Copy whichever lines of the data hold the word "black".

Dataset entries:
========================
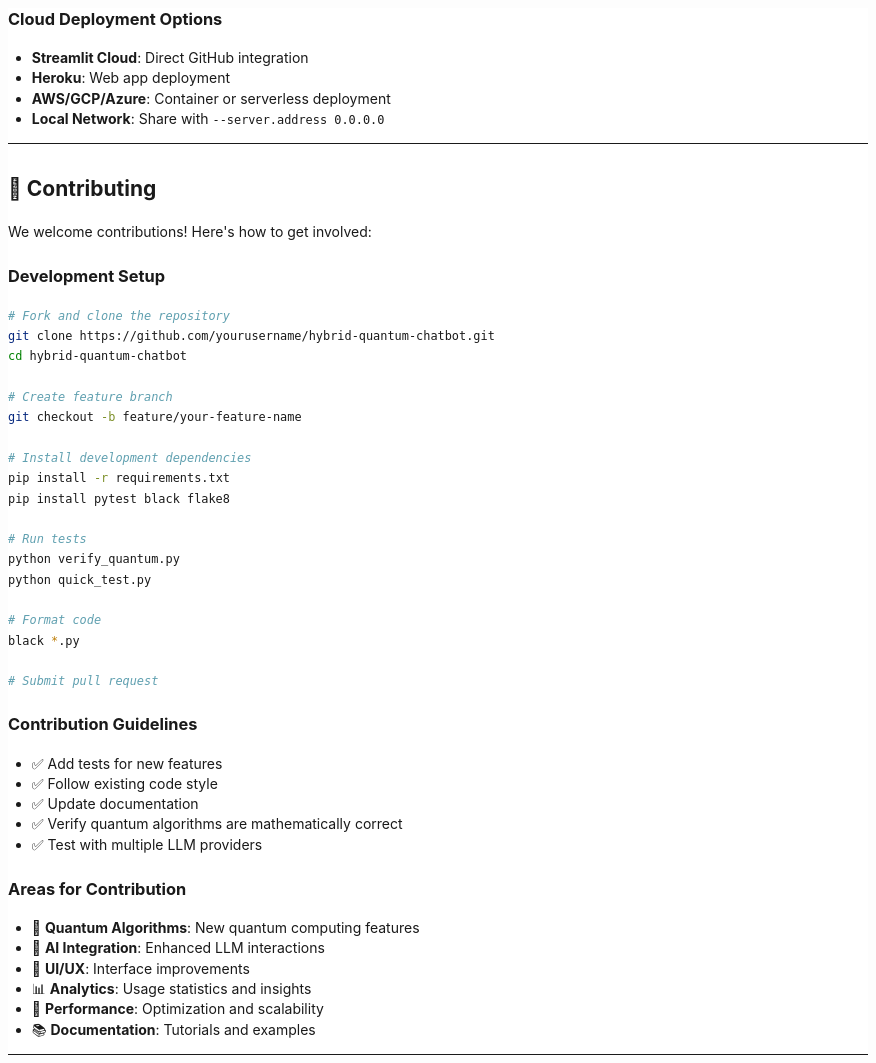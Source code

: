 ### **Cloud Deployment Options**
- **Streamlit Cloud**: Direct GitHub integration
- **Heroku**: Web app deployment
- **AWS/GCP/Azure**: Container or serverless deployment
- **Local Network**: Share with `--server.address 0.0.0.0`

---

## 🤝 **Contributing**

We welcome contributions! Here's how to get involved:

### **Development Setup**
```bash
# Fork and clone the repository
git clone https://github.com/yourusername/hybrid-quantum-chatbot.git
cd hybrid-quantum-chatbot

# Create feature branch
git checkout -b feature/your-feature-name

# Install development dependencies
pip install -r requirements.txt
pip install pytest black flake8

# Run tests
python verify_quantum.py
python quick_test.py

# Format code
black *.py

# Submit pull request
```

### **Contribution Guidelines**
- ✅ Add tests for new features
- ✅ Follow existing code style
- ✅ Update documentation
- ✅ Verify quantum algorithms are mathematically correct
- ✅ Test with multiple LLM providers

### **Areas for Contribution**
- 🔬 **Quantum Algorithms**: New quantum computing features
- 🤖 **AI Integration**: Enhanced LLM interactions
- 🎨 **UI/UX**: Interface improvements
- 📊 **Analytics**: Usage statistics and insights
- 🔧 **Performance**: Optimization and scalability
- 📚 **Documentation**: Tutorials and examples

---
========================
Written solution:
pip install pytest black flake8
black *.py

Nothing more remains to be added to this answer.